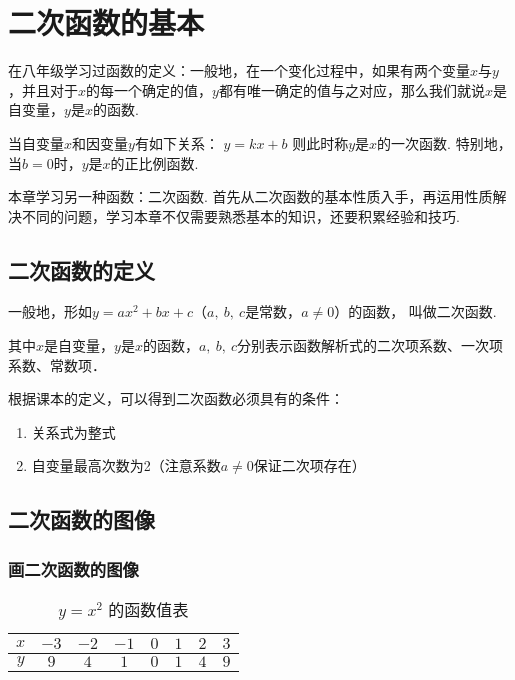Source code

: \section{二次函数的基本}

在八年级学习过函数的定义：一般地，在一个变化过程中，如果有两个变量\(x\)与\(y\)，并且对于\(x\)的每一个确定的值，\(y\)都有唯一确定的值与之对应，那么我们就说\(x\)是自变量，\(y\)是\(x\)的函数.
\par
当自变量\(x\)和因变量\(y\)有如下关系：
\(y=kx+b\)
则此时称\(y\)是\(x\)的一次函数. 特别地，当\(b=0\)时，\(y\)是\(x\)的正比例函数.
\par
本章学习另一种函数：二次函数. 首先从二次函数的基本性质入手，再运用性质解决不同的问题，学习本章不仅需要熟悉基本的知识，还要积累经验和技巧.


\subsection{二次函数的定义}

\begin{definition}
一般地，形如\(y=ax^2+bx+c\)（\(a,\ b,\ c\)是常数，\(a\ne0\)）的函数， 叫做二次函数.
\par
其中\(x\)是自变量，\(y\)是\(x\)的函数，\(a,\ b,\ c\)分别表示函数解析式的二次项系数、一次项系数、常数项．
\end{definition}

根据课本的定义，可以得到二次函数必须具有的条件：
\begin{enumerate}
    \item 关系式为整式
    \item 自变量最高次数为2（注意系数\(a\ne0\)保证二次项存在）
\end{enumerate}

\subsection{二次函数的图像}

\subsubsection{画二次函数的图像}
\begin{table}[h]
\centering
\renewcommand{\arraystretch}{1.2} %
\begin{tabular}{|c|*{7}{c|}} \hline
\( x \) & \(-3\) & \(-2\) & \(-1\) & \(0\) & \(1\) & \(2\) & \(3\) \\ \hline\hline
\( y \) & \(9\) & \(4\) & \(1\) & \(0\) & \(1\) & \(4\) & \(9\) \\ \hline
\end{tabular}
\caption{\( y = x^2 \) 的函数值表}
\end{table}

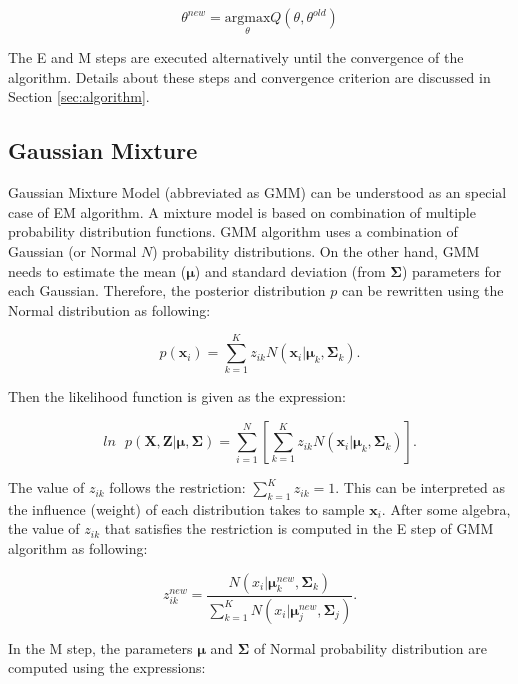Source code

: \begin{equation}
    \theta^{new} = \underset{\theta}{\mathrm{arg max }} Q(\theta, \theta^{old})
\end{equation}

The E and M steps are executed alternatively until the convergence of the algorithm. Details about these steps and convergence criterion are discussed in Section \ref{sec:algorithm}. 

\subsection{Gaussian Mixture}

Gaussian Mixture Model (abbreviated as GMM) \cite{richardson1997bayesian} can be understood as an special case of EM algorithm. A mixture model is based on combination of multiple probability distribution functions. GMM algorithm uses a combination of Gaussian (or Normal $N$) probability distributions. On the other hand, GMM needs to estimate the mean ($\bm{\mu}$) and standard deviation (from $\bm{\Sigma}$) parameters for each Gaussian. Therefore, the posterior distribution $p$ can be rewritten using the Normal distribution as following: 

\begin{equation}
    p(\textbf{x}_i) = \sum_{k=1}^K z_{ik} N(\textbf{x}_i| \bm{\mu}_k, \bm{\Sigma}_k).
\end{equation}

Then the likelihood function is given as the expression:

\begin{equation}
    ln \text{ } p(\textbf{X}, \textbf{Z}|\bm{\mu}, \bm{\Sigma}) = \sum_{i=1}^N \left[ \sum_{k=1}^K z_{ik} N(\textbf{x}_i| \bm{\mu}_k, \bm{\Sigma}_k) \right].
\end{equation}

The value of $z_{ik}$ follows the restriction: $\sum_{k=1}^K z_{ik}=1$. This can be interpreted as the influence (weight) of each distribution takes to sample $\textbf{x}_i$. After some algebra, the value of $z_{ik}$ that satisfies the restriction is computed in the E step of GMM algorithm as following:

\begin{equation}
    z_{ik}^{new} = \frac{N(x_i|\bm{\mu}_k^{new}, \bm{\Sigma}_k)}{\sum_{k=1}^K N(x_i|\bm{\mu}_j^{new}, \bm{\Sigma}_j)}.
\label{z_new}
\end{equation}

In the M step, the parameters $\bm{\mu}$ and $\bm{\Sigma}$ of Normal probability distribution are computed using the expressions:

====

◆ **Try it**
Only the number is wanted: how many lines of these entries contain the string "begin"?

◆ **Written solution**
8